((

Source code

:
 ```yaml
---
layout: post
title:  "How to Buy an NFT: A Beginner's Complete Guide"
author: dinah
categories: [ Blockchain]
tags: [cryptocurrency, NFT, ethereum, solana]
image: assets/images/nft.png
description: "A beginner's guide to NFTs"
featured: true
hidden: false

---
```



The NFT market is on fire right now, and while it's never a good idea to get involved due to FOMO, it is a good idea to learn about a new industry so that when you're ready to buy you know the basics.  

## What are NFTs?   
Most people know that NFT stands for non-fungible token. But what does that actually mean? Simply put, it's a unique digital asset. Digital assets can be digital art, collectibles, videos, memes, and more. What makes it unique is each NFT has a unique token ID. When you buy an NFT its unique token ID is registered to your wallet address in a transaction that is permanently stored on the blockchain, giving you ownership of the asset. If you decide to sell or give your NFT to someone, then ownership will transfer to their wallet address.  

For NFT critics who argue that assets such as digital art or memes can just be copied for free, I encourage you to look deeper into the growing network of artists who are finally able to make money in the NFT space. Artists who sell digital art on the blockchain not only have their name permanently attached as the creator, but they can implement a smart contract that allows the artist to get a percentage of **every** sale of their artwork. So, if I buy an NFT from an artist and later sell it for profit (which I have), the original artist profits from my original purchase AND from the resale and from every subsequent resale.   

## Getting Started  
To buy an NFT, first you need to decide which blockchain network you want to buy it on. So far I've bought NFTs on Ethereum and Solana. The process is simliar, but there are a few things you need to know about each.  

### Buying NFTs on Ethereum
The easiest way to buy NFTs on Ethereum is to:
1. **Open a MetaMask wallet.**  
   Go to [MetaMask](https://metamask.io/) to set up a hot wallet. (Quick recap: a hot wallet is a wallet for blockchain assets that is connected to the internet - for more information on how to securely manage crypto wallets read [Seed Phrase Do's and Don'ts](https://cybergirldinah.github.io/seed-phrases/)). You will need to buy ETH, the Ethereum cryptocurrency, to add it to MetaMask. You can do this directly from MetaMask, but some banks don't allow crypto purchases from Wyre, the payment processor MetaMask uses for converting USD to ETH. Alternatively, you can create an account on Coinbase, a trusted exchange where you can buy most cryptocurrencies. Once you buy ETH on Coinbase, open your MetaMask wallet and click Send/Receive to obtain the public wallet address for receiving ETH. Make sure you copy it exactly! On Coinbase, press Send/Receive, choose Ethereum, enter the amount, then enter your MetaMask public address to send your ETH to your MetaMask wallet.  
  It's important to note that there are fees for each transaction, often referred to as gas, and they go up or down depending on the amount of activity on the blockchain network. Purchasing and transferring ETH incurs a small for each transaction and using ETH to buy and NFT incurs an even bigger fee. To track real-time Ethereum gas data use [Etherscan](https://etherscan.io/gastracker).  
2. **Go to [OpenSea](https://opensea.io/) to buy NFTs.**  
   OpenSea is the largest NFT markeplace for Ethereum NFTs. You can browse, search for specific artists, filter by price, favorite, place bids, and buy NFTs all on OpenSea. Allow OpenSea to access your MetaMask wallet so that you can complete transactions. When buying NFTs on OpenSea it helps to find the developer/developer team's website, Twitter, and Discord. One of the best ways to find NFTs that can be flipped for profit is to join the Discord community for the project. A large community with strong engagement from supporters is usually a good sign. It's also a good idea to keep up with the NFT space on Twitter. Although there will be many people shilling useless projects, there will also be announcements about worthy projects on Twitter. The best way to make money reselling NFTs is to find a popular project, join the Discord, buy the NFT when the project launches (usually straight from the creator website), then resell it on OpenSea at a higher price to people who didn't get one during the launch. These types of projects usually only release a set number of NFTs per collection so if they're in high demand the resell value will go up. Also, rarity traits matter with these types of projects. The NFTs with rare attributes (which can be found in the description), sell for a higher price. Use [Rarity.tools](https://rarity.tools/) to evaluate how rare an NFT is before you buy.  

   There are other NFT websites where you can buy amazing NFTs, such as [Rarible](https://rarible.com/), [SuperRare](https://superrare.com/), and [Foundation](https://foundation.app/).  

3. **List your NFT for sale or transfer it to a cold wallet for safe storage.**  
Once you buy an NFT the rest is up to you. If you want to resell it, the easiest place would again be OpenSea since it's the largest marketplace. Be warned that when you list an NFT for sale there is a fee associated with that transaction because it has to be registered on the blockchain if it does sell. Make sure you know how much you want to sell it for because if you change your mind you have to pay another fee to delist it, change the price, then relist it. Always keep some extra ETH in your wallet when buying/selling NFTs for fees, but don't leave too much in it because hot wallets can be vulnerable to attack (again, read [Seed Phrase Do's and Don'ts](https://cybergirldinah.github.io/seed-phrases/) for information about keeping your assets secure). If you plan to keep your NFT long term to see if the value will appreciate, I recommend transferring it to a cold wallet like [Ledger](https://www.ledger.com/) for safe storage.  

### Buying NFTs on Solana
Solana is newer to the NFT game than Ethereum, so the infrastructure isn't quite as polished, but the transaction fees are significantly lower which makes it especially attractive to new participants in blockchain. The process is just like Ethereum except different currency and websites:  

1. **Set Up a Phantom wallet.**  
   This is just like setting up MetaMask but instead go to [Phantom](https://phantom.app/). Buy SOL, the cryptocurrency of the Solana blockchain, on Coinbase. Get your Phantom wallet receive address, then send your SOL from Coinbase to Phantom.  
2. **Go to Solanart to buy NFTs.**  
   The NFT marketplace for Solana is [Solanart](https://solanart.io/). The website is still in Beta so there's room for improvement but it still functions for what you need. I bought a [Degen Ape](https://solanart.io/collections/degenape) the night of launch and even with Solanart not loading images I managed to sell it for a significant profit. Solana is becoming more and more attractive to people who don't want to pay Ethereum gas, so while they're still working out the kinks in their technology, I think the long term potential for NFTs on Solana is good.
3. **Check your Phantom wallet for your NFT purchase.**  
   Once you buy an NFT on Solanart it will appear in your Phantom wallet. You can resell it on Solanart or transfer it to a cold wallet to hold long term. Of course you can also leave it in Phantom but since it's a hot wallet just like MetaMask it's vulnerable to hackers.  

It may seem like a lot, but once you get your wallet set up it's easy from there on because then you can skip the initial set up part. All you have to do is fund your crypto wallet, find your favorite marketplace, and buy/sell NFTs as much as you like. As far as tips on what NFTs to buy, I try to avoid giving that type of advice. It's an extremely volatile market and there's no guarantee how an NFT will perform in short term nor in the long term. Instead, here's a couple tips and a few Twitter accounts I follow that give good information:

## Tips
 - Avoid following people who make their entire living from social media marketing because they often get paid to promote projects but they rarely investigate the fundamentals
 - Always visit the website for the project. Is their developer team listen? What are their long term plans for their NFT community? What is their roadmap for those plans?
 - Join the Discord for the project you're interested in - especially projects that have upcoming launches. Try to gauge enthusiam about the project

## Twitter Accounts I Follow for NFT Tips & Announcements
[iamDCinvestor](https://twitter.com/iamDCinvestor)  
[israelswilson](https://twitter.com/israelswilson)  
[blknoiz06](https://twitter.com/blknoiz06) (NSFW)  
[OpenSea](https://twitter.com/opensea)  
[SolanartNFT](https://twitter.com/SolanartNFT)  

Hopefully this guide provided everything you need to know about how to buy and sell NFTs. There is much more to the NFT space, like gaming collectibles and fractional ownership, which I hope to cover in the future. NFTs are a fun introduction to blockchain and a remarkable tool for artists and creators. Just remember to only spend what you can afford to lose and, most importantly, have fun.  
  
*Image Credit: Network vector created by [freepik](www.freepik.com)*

))

Could you count the lines in the entries that hold the word "often"? Only the number is wanted.

2